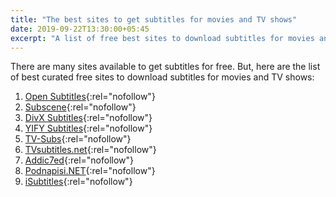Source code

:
 ```yaml
---
title: "The best sites to get subtitles for movies and TV shows"
date: 2019-09-22T13:30:00+05:45
excerpt: "A list of free best sites to download subtitles for movies and TV shows."
---
```


There are many sites available to get subtitles for free. But, here are the list of best curated free sites to download subtitles for movies and TV shows:

1. [Open Subtitles](http://www.opensubtitles.org/en/){:rel="nofollow"}
2. [Subscene](http://subscene.com/){:rel="nofollow"}
3. [DivX Subtitles](http://www.divxsubtitles.net/){:rel="nofollow"}
4. [YIFY Subtitles](http://www.yifysubtitles.com/){:rel="nofollow"}
5. [TV-Subs](http://www.tv-subs.com/){:rel="nofollow"}
6. [TVsubtitles.net](http://www.tvsubtitles.net/){:rel="nofollow"}
7. [Addic7ed](http://www.addic7ed.com/){:rel="nofollow"}
8. [Podnapisi.NET](http://www.podnapisi.net/){:rel="nofollow"}
9. [iSubtitles](http://isubtitles.org/){:rel="nofollow"}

#### [WHAT YOU SHOULD DO]
Exactly as written, give every entry again, but not the pictures.

#### [WRITTEN ANSWER]
Source code

:
 ```yaml
---
title: "The best sites to get subtitles for movies and TV shows"
date: 2019-09-22T13:30:00+05:45
excerpt: "A list of free best sites to download subtitles for movies and TV shows."
---
```


There are many sites available to get subtitles for free. But, here are the list of best curated free sites to download subtitles for movies and TV shows:

1. [Open Subtitles](http://www.opensubtitles.org/en/){:rel="nofollow"}
2. [Subscene](http://subscene.com/){:rel="nofollow"}
3. [DivX Subtitles](http://www.divxsubtitles.net/){:rel="nofollow"}
4. [YIFY Subtitles](http://www.yifysubtitles.com/){:rel="nofollow"}
5. [TV-Subs](http://www.tv-subs.com/){:rel="nofollow"}
6. [TVsubtitles.net](http://www.tvsubtitles.net/){:rel="nofollow"}
7. [Addic7ed](http://www.addic7ed.com/){:rel="nofollow"}
8. [Podnapisi.NET](http://www.podnapisi.net/){:rel="nofollow"}
9. [iSubtitles](http://isubtitles.org/){:rel="nofollow"}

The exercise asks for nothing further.